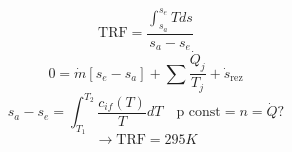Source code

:

\item[b)] 
    \[
    \text{TRF} = \frac{\int_{s_a}^{s_e} T ds}{s_a - s_e}
    \]
    \[
    0 = \dot{m} \left[ s_e - s_a \right] + \sum \frac{\dot{Q}_j}{T_j} + \dot{s}_{\text{rez}}
    \]
    \[
    s_a - s_e = \int_{T_1}^{T_2} \frac{c_{if}(T)}{T} dT \quad \text{p const} = n = \dot{Q}?
    \]
    \[
    \rightarrow \text{TRF} = 295 K
    \]
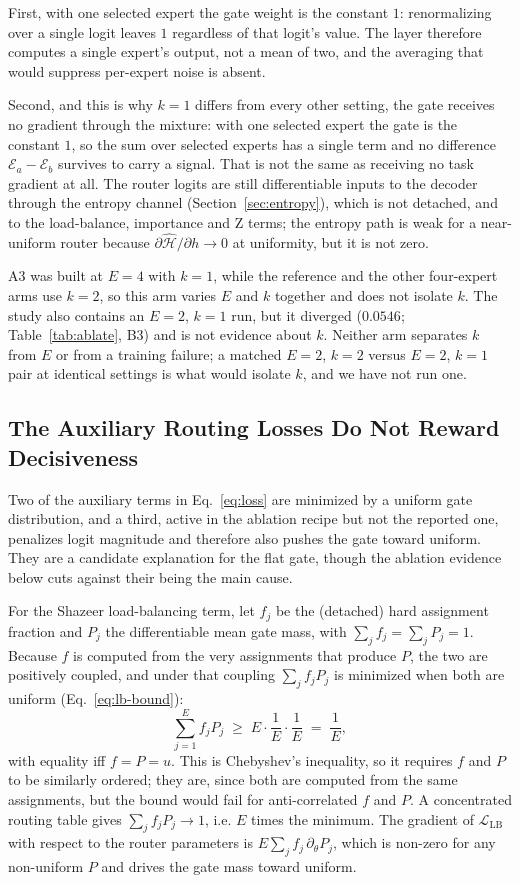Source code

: \documentclass[10pt,a4paper,twocolumn,twoside]{article}
\newcommand{\E}{\mathcal{E}}
\newcommand{\Hs}{\hat{\mathcal{H}}}
\begin{document}
First, with one selected expert the gate weight is the constant
$1$: renormalizing over a single logit leaves $1$ regardless of that logit's value. The layer
therefore computes a single expert's output, not a mean of two, and the averaging that would
suppress per-expert noise is absent.

Second, and this is why $k{=}1$ differs from every other setting, the gate receives no
gradient through the mixture: with one selected expert the gate is the constant $1$, so
the sum over selected experts has a single term and no difference $\E_a - \E_b$ survives to
carry a signal. That is not the same as receiving no task gradient at all. The router logits are
still differentiable inputs to the decoder through the entropy channel
(Section~\ref{sec:entropy}), which is not detached, and to the load-balance, importance and Z
terms; the entropy path is weak for a near-uniform router because
$\partial\Hs/\partial h \to 0$ at uniformity, but it is not zero.

A3 was built at $E{=}4$ with $k{=}1$, while the reference and the
other four-expert arms use $k{=}2$, so this arm varies $E$ and $k$ together and does not isolate
$k$. The study also contains an $E{=}2$, $k{=}1$ run, but it diverged ($0.0546$;
Table~\ref{tab:ablate}, B3) and is not evidence about $k$. Neither arm separates $k$ from $E$ or
from a training failure; a matched $E{=}2$, $k{=}2$ versus $E{=}2$, $k{=}1$ pair at identical
settings is what would isolate $k$, and we have not run one.

\subsection{The Auxiliary Routing Losses Do Not Reward Decisiveness}
Two of the auxiliary terms in Eq.~\eqref{eq:loss} are minimized by a uniform gate distribution, and
a third, active in the ablation recipe but not the reported one, penalizes logit
magnitude and therefore also pushes the gate toward uniform. They are a candidate explanation
for the flat gate, though the ablation evidence below cuts against their being the main cause.

For the Shazeer load-balancing term, let $f_j$ be the (detached) hard assignment fraction and
$P_j$ the differentiable mean gate mass, with $\sum_j f_j = \sum_j P_j = 1$. Because $f$ is
computed from the very assignments that produce $P$, the two are positively coupled, and under
that coupling $\sum_j f_j P_j$ is minimized when both are uniform (Eq.~\eqref{eq:lb-bound}):
\begin{equation}
  \sum_{j=1}^{E} f_j P_j \;\ge\; E \cdot \frac{1}{E}\cdot\frac{1}{E} \;=\; \frac{1}{E},
  \label{eq:lb-bound}
\end{equation}
with equality iff $f = P = u$. This is Chebyshev's inequality, so it requires $f$ and $P$
to be similarly ordered; they are, since both are computed from the same assignments, but the
bound would fail for anti-correlated $f$ and $P$. A concentrated routing table gives
$\sum_j f_j P_j \to 1$, i.e. $E$ times the minimum. The gradient of $\mathcal{L}_{\text{LB}}$
with respect to the router parameters is $E\sum_j f_j \,\partial_\theta P_j$, which is non-zero
for any non-uniform $P$ and drives the gate mass toward uniform.
\end{document}
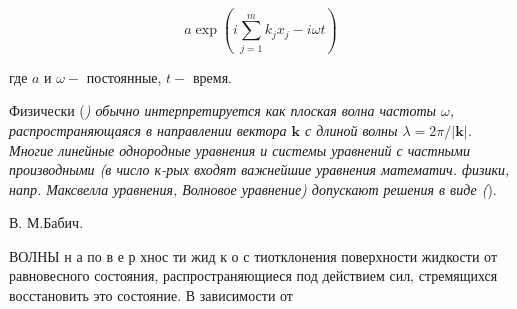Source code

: \documentclass[10pt]{article}
\begin{document}
\[

a \exp \left(i \sum_{j=1}^{m} k_{j} x_{j}-i \omega t\right)

\]



где $a$ и $\omega-$ постоянные, $t-$ время.



Физически (\textit{) обычно интерпретируется как плоская волна частоты $\omega$, распространяющаяся в направлении вектора $\boldsymbol{k}$ с длиной волны $\lambda=2 \pi /|\boldsymbol{k}|$. Многие линейные однородные уравнения и системы уравнений с частными производными (в число к-рых входят важнейшие уравнения математич. физики, напр. Максвелла уравнения, Волновое уравнение) допускают решения в виде (}).



В. М.Бабич.



ВОЛНЫ н а по в е р хнос ти жид к о с тиотклонения поверхности жидкости от равновесного состояния, распространяющиеся под действием сил, стремящихся восстановить это состояние. В зависимости от
\end{document}
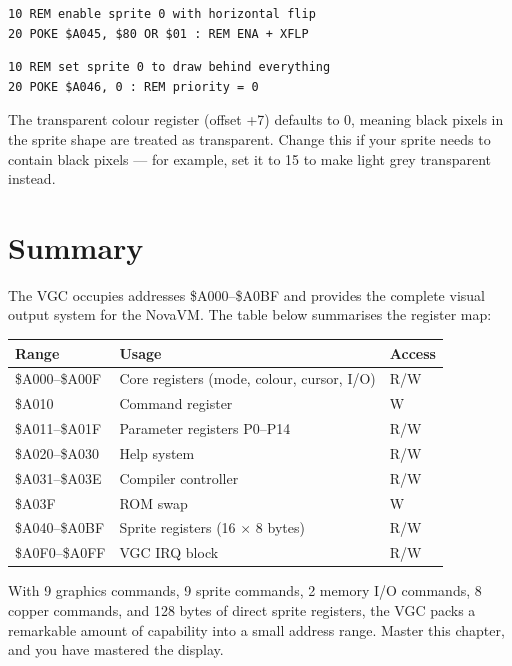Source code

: \begin{lstlisting}
10 REM enable sprite 0 with horizontal flip
20 POKE $A045, $80 OR $01 : REM ENA + XFLP
\end{lstlisting}

\begin{lstlisting}
10 REM set sprite 0 to draw behind everything
20 POKE $A046, 0 : REM priority = 0
\end{lstlisting}

\begin{notebox}
The transparent colour register (offset +7) defaults to 0, meaning black
pixels in the sprite shape are treated as transparent.  Change this if your
sprite needs to contain black pixels --- for example, set it to 15 to make
light grey transparent instead.
\end{notebox}


\section*{Summary}

The VGC occupies addresses \$A000--\$A0BF and provides the complete visual
output system for the NovaVM.  The table below summarises the register map:

\begin{center}
\small
\begin{tabular}{@{}lll@{}}
\toprule
\textbf{Range} & \textbf{Usage} & \textbf{Access} \\
\midrule
\$A000--\$A00F  & Core registers (mode, colour, cursor, I/O) & R/W \\
\$A010          & Command register                           & W \\
\$A011--\$A01F  & Parameter registers P0--P14                & R/W \\
\$A020--\$A030  & Help system                                & R/W \\
\$A031--\$A03E  & Compiler controller                        & R/W \\
\$A03F          & ROM swap                                   & W \\
\$A040--\$A0BF  & Sprite registers (16 $\times$ 8 bytes)     & R/W \\
\$A0F0--\$A0FF  & VGC IRQ block                              & R/W \\
\bottomrule
\end{tabular}
\end{center}

With 9 graphics commands, 9 sprite commands, 2 memory I/O commands, 8 copper
commands, and 128 bytes of direct sprite registers, the VGC packs a remarkable
amount of capability into a small address range.  Master this chapter, and
you have mastered the display.
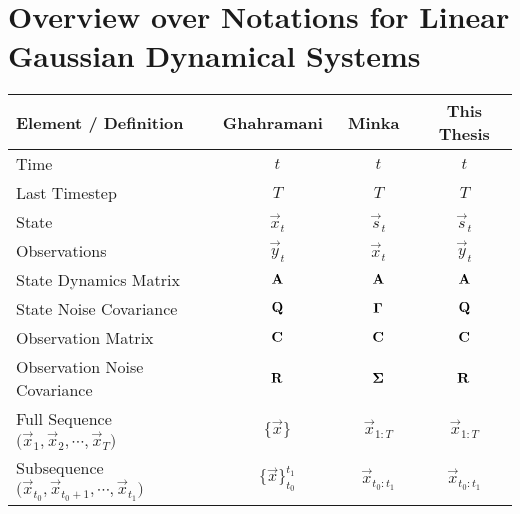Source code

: 	\section{Overview over Notations for Linear Gaussian Dynamical Systems}
		\begin{table}[ht]
			\centering
			\begin{tabular}{l|ccc}
				\textbf{Element / Definition} & \textbf{Ghahramani}~\cite{ghahramaniParameterEstimationLinear1996} & \textbf{Minka}~\cite{minkaHiddenMarkovModels1999} & \textbf{This Thesis} \\ \hline
				Time                         & \( t \)                         & \( t \)                 & \( t \)                                                    \\
				Last Timestep                & \( T \)                         & \( T \)                 & \( T \)                                                    \\
				State                        & \( \vec{x}_t \)                 & \( \vec{s}_t \)         & \( \vec{s}_t \)                                            \\
				Observations                 & \( \vec{y}_t \)                 & \( \vec{x}_t \)         & \( \vec{y}_t \)                                            \\
				State Dynamics Matrix        & \( \boldsymbol{\mathrm{A}} \)                   & \( \boldsymbol{\mathrm{A}} \)           & \( \boldsymbol{\mathrm{A}} \)                                              \\
				State Noise Covariance       & \( \boldsymbol{\mathrm{Q}} \)                   & \( \boldsymbol{\mathrm{\Gamma}} \)      & \( \boldsymbol{\mathrm{Q}} \)                                              \\
				Observation Matrix           & \( \boldsymbol{\mathrm{C}} \)                   & \( \boldsymbol{\mathrm{C}} \)           & \( \boldsymbol{\mathrm{C}} \)                                              \\
				Observation Noise Covariance & \( \boldsymbol{\mathrm{R}} \)                   & \( \boldsymbol{\mathrm{\Sigma}} \)      & \( \boldsymbol{\mathrm{R}} \)                                              \\
				Full Sequence \( \big( \vec{x}_1, \vec{x}_2, \cdots, \vec{x}_T \big) \)
				                             & \( \{ \vec{x} \} \)             & \( \vec{x}_{1:T} \)     & \( \vec{x}_{1:T} \)                                        \\
				Subsequence \( \big( \vec{x}_{t_0}, \vec{x}_{t_0 + 1}, \cdots, \vec{x}_{t_1} \big) \)
				                             & \( \{ \vec{x} \}_{t_0}^{t_1} \) & \( \vec{x}_{t_0:t_1} \) & \( \vec{x}_{t_0:t_1} \)                                    \\

\end{tabular}
\end{table}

━━━━━━

» Exercise
Print exactly the lines of the listing above starting at the line containing "other four-expert arms" and ending at the line containing "bound would fail", both included.

» Task result
other four-expert arms use $k{=}2$, so this arm varies $E$ and $k$ together and does not isolate
$k$. The study also contains an $E{=}2$, $k{=}1$ run, but it diverged ($0.0546$;
Table~\ref{tab:ablate}, B3) and is not evidence about $k$. Neither arm separates $k$ from $E$ or
from a training failure; a matched $E{=}2$, $k{=}2$ versus $E{=}2$, $k{=}1$ pair at identical
settings is what would isolate $k$, and we have not run one.

\subsection{The Auxiliary Routing Losses Do Not Reward Decisiveness}
Two of the auxiliary terms in Eq.~\eqref{eq:loss} are minimized by a uniform gate distribution, and
a third, active in the ablation recipe but not the reported one, penalizes logit
magnitude and therefore also pushes the gate toward uniform. They are a candidate explanation
for the flat gate, though the ablation evidence below cuts against their being the main cause.

For the Shazeer load-balancing term, let $f_j$ be the (detached) hard assignment fraction and
$P_j$ the differentiable mean gate mass, with $\sum_j f_j = \sum_j P_j = 1$. Because $f$ is
computed from the very assignments that produce $P$, the two are positively coupled, and under
that coupling $\sum_j f_j P_j$ is minimized when both are uniform (Eq.~\eqref{eq:lb-bound}):
\begin{equation}
  \sum_{j=1}^{E} f_j P_j \;\ge\; E \cdot \frac{1}{E}\cdot\frac{1}{E} \;=\; \frac{1}{E},
  \label{eq:lb-bound}
\end{equation}
with equality iff $f = P = u$. This is Chebyshev's inequality, so it requires $f$ and $P$
to be similarly ordered; they are, since both are computed from the same assignments, but the
bound would fail for anti-correlated $f$ and $P$. A concentrated routing table gives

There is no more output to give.